Entre os poucos pontos altos está a atuação de Jodie Turner-Smith como a Tenente-Comandante Karen Greer. Sua presença em cena confere força e autoridade sem cair em caricaturas. A química entre Turner-Smith e Jordan adiciona camadas aos personagens, embora o roteiro raramente explore esse potencial. Já o restante do elenco, que inclui nomes como Jamie Bell e Guy Pearce, é relegado a papéis rasos e pouco memoráveis. A ausência de desenvolvimento não apenas limita a história, mas também subutiliza atores talentosos.
Adaptado de um romance publicado em 1993, “Sem Remorso” moderniza sua trama, substituindo a Guerra do Vietnã pelo contexto atual de tensões entre Estados Unidos e Rússia. Apesar das atualizações, o filme mantém pouca conexão com o material original de Clancy. Enquanto o livro explora questões mais profundas e conflitos internos, a adaptação prioriza a ação em detrimento da complexidade narrativa. O final, repleto de clichês como conspirações exageradas e dispositivos secretos, entrega uma resolução apressada que decepciona pela previsibilidade.

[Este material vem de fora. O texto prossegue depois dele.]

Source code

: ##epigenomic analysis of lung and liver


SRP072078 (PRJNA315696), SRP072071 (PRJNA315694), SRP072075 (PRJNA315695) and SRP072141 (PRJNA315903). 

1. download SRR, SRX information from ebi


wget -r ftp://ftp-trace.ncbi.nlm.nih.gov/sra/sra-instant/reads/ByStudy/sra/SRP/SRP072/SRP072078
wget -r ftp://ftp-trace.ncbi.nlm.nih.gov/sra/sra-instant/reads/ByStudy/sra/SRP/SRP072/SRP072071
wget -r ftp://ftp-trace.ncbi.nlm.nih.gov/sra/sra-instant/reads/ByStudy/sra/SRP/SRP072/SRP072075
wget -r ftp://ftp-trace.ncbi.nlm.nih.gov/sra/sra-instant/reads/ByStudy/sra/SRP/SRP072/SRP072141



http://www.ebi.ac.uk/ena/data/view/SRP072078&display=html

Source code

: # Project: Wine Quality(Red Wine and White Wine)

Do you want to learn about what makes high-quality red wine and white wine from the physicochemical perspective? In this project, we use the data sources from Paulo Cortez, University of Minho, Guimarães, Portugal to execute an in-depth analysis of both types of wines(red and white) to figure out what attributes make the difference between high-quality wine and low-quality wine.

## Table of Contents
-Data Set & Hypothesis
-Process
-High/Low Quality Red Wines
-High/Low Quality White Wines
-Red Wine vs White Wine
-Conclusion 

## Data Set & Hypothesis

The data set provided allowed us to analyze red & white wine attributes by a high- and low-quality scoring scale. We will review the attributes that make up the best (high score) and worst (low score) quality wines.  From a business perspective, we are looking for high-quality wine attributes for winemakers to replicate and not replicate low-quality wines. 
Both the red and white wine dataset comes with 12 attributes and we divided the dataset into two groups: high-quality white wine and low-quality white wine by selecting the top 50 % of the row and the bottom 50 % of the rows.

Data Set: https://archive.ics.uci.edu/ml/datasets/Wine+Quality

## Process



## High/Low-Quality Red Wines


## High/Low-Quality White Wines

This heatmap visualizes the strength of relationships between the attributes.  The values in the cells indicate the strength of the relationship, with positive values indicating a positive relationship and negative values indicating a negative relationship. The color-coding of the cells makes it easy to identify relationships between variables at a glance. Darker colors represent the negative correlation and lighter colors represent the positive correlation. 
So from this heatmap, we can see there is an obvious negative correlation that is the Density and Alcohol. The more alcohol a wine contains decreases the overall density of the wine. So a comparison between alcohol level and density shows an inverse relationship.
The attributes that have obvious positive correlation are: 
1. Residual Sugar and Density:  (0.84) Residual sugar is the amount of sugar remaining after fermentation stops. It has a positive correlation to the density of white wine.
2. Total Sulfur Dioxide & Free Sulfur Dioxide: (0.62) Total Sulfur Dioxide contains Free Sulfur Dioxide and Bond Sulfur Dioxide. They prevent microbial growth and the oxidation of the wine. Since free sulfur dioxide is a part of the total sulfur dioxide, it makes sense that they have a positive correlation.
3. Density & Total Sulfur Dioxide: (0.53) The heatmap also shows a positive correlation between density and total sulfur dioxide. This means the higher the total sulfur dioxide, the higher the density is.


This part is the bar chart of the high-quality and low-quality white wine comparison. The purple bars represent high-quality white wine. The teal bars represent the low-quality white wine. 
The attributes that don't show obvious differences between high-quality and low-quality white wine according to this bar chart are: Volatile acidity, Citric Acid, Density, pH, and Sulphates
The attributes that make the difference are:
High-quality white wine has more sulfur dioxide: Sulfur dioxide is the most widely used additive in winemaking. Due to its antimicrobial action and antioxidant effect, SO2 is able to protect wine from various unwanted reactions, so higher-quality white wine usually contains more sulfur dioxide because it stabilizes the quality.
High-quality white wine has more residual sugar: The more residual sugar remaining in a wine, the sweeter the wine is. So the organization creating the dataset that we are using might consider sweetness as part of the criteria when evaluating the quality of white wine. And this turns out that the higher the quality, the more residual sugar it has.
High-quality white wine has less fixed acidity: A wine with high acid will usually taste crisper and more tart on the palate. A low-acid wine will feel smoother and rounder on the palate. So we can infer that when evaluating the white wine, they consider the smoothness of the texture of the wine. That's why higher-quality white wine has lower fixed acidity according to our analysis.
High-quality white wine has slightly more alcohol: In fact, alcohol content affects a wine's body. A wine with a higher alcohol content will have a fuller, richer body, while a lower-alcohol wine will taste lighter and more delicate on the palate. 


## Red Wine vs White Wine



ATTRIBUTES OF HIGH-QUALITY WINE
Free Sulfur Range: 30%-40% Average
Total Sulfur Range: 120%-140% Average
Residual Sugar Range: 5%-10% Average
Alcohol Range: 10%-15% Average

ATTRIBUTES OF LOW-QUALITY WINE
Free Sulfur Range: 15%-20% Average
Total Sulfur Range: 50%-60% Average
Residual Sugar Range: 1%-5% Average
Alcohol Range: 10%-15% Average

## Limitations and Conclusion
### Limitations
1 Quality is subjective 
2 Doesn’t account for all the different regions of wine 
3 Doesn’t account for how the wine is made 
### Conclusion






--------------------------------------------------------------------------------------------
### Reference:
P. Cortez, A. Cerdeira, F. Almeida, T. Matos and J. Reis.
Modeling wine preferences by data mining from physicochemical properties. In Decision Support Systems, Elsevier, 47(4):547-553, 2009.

Ainda assim, há algo magnético em Michael B. Jordan. Sua performance carismática e fisicamente imponente sustenta boa parte do filme, mesmo quando o roteiro não colabora. Sua transformação de John Kelly em John Clark abre caminho para uma provável sequência baseada em “Rainbow Six”, outra obra do universo de Clancy. Resta saber se os cineastas terão coragem de explorar novas abordagens ou se continuarão presos à fórmula desgastada.